Thirty families face losing thousands of pounds when the bulldozers move in to clear their defective council-built properties on the St Andrew's Estate in Bishop Auckland.
Wear Valley District Council has already agreed to demolish 120 homes in St Aidan's Walk and St Cuthbert's Walk, which have been found to have asbestos in party walls and corrosive salts in their concrete foundations.
The authority's housing committee reached its decision after discovering that the cost of repairing the properties would be at least £3.27m.
Part of the committe's decision was not to pay the owners compensation, because the council did not know of the faults when the homes were sold.
Residents have been promised a full explanation at a public meeting in St Andrew's Primary School at 7.30pm.

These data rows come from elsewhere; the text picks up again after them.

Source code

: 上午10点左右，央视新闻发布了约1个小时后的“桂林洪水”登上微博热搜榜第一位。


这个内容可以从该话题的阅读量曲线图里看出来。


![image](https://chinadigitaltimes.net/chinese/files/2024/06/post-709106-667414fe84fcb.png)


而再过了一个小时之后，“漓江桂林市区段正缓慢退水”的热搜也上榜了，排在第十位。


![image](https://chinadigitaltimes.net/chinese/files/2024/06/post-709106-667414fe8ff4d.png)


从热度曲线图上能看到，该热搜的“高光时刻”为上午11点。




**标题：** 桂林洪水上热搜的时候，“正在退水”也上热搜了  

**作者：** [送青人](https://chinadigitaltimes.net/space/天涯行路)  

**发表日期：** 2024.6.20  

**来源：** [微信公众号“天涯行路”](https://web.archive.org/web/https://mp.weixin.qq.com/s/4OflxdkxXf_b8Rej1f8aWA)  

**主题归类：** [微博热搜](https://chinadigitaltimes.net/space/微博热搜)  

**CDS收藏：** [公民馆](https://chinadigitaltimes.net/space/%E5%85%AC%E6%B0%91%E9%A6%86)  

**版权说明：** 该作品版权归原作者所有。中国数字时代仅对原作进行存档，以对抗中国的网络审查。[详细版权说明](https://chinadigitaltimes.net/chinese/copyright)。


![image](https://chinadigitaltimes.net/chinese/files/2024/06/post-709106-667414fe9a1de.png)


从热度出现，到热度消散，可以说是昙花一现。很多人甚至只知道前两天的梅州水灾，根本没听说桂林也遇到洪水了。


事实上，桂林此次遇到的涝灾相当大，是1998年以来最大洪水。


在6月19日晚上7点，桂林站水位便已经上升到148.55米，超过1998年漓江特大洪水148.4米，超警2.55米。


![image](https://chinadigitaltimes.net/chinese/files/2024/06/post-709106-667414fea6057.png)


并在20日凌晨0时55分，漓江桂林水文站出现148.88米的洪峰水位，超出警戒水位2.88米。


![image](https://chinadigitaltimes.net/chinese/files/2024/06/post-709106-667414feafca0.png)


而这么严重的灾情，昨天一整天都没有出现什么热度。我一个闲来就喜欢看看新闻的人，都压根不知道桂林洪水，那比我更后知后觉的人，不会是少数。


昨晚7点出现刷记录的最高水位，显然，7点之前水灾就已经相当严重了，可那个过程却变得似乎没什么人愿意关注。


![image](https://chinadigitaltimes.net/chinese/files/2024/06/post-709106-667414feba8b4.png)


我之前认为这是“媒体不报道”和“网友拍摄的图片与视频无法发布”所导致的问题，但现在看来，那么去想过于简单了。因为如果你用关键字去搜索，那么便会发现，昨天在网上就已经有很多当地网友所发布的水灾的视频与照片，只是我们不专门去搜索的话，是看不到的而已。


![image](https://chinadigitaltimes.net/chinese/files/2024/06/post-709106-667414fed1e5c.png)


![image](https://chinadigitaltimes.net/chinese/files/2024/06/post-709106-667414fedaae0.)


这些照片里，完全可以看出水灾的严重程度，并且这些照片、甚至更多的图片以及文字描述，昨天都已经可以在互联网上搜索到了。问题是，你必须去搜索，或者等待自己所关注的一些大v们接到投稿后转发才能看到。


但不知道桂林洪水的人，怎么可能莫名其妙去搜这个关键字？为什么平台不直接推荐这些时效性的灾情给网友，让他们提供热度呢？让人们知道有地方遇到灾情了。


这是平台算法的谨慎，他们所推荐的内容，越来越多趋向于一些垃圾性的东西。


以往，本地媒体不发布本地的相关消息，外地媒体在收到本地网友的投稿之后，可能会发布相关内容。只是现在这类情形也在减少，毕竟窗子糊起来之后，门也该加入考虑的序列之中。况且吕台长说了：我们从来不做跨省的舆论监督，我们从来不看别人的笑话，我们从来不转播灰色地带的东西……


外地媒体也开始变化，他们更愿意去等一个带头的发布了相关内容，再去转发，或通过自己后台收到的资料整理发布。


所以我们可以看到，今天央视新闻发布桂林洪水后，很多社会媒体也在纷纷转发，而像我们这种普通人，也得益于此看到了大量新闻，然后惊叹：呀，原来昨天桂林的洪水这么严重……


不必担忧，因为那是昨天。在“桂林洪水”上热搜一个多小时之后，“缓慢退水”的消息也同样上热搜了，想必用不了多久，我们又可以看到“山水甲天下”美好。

But they are promising a stormy reception for committee chairman Belle Bousfield and housing director Michael Laing.
One said: "We have all discussed it and we won't move. None of us can afford to lose our homes. Everything we have is in our houses.
"We are all very upset. The stress is making people ill because we can't find out what is happening. We are being told different things by different people.
"We are not asking for anything more than a fair deal which means getting the market price for our properties plus ten per cent, which would amount to £40,000."
Disgruntled tenants are also planning to voice their concerns with a council team when it holds a separate public meeting in the Parish Centre at St Helen Auckland from 2pm.
The same committee voted to knock down properties on the 'old' and 'new' estates where many are boarded up because nobody wants to rent them.
One resident said: "They can expect a rough ride because there are a lot of people who don't want to move.
"Some of us have been here for a long time and we like living here."